%%

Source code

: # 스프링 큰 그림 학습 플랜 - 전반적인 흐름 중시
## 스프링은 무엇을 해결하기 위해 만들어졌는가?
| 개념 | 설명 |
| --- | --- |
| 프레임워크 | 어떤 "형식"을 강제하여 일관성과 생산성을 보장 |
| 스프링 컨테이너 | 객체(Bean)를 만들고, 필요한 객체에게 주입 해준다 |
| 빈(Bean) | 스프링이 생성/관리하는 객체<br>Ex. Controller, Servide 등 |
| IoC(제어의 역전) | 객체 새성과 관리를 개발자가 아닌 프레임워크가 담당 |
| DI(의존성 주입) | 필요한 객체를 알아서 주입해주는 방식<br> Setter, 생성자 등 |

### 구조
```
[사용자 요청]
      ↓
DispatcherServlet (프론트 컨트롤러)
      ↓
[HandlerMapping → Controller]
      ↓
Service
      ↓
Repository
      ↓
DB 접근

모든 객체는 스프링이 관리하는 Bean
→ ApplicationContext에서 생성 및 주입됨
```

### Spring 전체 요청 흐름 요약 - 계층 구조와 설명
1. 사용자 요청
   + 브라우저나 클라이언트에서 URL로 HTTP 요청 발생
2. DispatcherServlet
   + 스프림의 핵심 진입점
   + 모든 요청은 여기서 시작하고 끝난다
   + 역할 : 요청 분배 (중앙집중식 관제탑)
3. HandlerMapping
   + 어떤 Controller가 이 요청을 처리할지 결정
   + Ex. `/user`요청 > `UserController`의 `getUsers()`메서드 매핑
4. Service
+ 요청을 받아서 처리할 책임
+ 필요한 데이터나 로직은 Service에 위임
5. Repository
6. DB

%%
%%

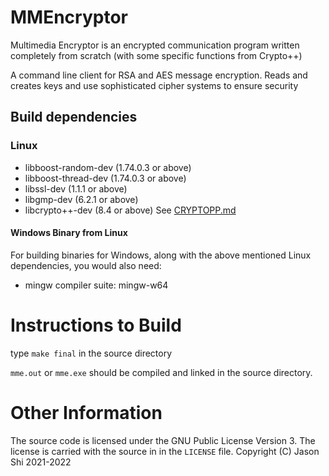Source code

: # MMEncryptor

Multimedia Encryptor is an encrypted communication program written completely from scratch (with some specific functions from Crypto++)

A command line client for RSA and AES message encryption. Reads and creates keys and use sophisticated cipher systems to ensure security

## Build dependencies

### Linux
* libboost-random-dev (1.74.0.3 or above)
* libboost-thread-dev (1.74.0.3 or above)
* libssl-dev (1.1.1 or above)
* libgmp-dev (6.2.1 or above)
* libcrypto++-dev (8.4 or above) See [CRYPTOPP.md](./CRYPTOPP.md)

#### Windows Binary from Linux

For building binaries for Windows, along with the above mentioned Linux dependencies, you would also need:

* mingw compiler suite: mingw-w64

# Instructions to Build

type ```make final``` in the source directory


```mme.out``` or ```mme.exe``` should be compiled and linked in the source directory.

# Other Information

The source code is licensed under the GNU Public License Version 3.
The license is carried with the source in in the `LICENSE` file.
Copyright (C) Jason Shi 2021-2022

%%

■ WORK INSTRUCTION
From the material above, retype precisely the lines between the line holding "the source directory." and the line holding "Copyright (C) Jason Shi 2021-2022", inclusive, and nothing beyond them.

■ EXERCISE SOLUTION
```mme.out``` or ```mme.exe``` should be compiled and linked in the source directory.

# Other Information

The source code is licensed under the GNU Public License Version 3.
The license is carried with the source in in the `LICENSE` file.
Copyright (C) Jason Shi 2021-2022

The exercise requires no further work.